Thursday, 12 August 2010

Exploiting Laziness, Procrastination and Conformity in Investing

Yup, no kidding! Those seemingly negative qualities can be exploited for investing success. The objective is to modify, control and direct our own mistakes through various strategems, tricks and techniques. The last few decades have seen tremendous advances in the field of behavioural finance and economics, which has documented the myriad errors of thinking and emotion that cause the downfall of an investor.

That knowledge can be turned into action to make the right decisions and stop doing the wrong things. But it isn't so simple as recognizing the fault and saying you will or won't do something. The "just do it" or "just say no" approach rarely works. Below are some techniques that go a step beyond and are much more likely to work. Most are taken from the books listed at the end of this post.

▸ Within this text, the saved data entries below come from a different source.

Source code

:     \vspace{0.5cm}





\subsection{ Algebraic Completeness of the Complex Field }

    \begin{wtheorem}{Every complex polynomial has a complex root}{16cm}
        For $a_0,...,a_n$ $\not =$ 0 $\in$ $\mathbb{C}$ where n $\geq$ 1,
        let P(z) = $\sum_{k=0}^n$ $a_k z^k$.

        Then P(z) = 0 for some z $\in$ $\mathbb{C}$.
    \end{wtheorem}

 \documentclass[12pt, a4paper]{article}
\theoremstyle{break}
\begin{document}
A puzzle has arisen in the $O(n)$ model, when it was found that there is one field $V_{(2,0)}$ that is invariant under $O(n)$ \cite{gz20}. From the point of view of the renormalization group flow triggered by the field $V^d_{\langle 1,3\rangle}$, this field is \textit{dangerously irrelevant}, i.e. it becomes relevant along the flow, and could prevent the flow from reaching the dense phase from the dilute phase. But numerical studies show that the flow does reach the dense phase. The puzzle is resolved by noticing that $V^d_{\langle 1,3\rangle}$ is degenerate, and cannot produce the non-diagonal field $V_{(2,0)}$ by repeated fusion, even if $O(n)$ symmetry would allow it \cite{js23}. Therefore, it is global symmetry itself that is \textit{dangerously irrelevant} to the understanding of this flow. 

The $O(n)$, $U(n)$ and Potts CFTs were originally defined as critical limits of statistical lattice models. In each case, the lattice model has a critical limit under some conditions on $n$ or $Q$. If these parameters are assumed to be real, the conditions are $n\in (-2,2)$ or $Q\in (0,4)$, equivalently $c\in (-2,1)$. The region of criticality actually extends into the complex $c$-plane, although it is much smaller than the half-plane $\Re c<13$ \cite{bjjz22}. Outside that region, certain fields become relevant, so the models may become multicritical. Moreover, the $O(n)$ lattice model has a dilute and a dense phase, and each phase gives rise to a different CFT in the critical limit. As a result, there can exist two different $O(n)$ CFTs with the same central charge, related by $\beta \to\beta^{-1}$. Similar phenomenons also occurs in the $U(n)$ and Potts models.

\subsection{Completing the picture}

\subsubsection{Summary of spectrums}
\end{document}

Being Lazy is good if you put things on autopilot through:
  • Automatic payroll deduction and transfer to your investment account, using even very small amounts if necessary. It is much harder psychologically to write a cheque today than to commit to the deduction tomorrow. One of the worst problems of investing is that people actually tend not to get around to diverting funds from current spending. The earlier in life the money is put to work, the more the long term effects of compounding can operate and the greater the end value at retirement.
  • Automatic investment in mutual funds and some ETFs, such as Claymore's, to get the money to work, instead of merely sitting in cash waiting for the investor to make a purchase.
  • Automatic dividend reinvestment, either through mutual funds, through ETFs such as BMO's and Claymore's, or through the online broker for individual companies which have DRIP programs. As this previous post showed, the reinvested dividends are one of the main sources of long term investment returns. This previous post explained DRIPs.
Procrastination will help if you,
  • Wait 24 hours after you have made an investment decision before implementing it, whether it is a buy or a sell. The idea is to let the sense of urgency, the emotion drain from the situation because the emotion will overpower your reason and prevent you from thinking rationally. It may still be the right decision and if it is, it will still be correct the next day. Whatever you lose from the one-day delay will be more than made up from avoiding the bad results of rash decisions.
  • Park money received as a gift, a work bonus, a tax refund, an inheritance into a bank savings account or money market fund for a week, a month or even longer until it starts to feel, as it will over time, like every other one of your hard-earned dollars. You will be much less likely to spend or invest it recklessly as if it was found money in a special category that isn't as valuable as earnings from work.
Being a Conformist can provide the benefit of leading you to,
  • Take the middle course by investing in index mutual funds or ETFs, which by definition will return the market average (minus a very small amount for fund management costs). You won't do better but you won't do worse either.
  • Do what all experts and advisors suggest and develop a written investment plan (see our previous post on the topic here). Such a plan will give the confidence to weather investment storms and the fortitude to resist temptations to jump into the latest hot investment company or sector. That will mean less trading and hopping about from one company or fund to another, which has been shown to significantly reduce investor returns. Writing it down is a key step since that will raise the personal buy-in. This factor and the previous point can combine to exploit the so-called sunk cost fallacy, a usually-negative factor which keeps people putting more money into an obviously failing project. Sunk cost behaviour will keep you putting more money into temporarily losing asset classes and index funds.
Books with these and other useful techniques
Disclaimer: this post is my opinion only and should not be construed as investment advice. Readers should be aware that the above comments are not an investment recommendation. They rest on other sources, whose accuracy is not guaranteed and the article may not interpret such results correctly. Do your homework before making any decisions and consider consulting a professional advisor.

10 comments:

Patrick said...

I have another one for you: the moment you get a raise, bump up your paycheque withdrawal by the corresponding amount (after tax). Then procrastinate as long as you want about what to do with the raise, secure in the knowledge that the longer the wait, the more your savings grow.

CanadianInvestor said...

> Patrick, both laziness and procrastination at the same time! Pretty good!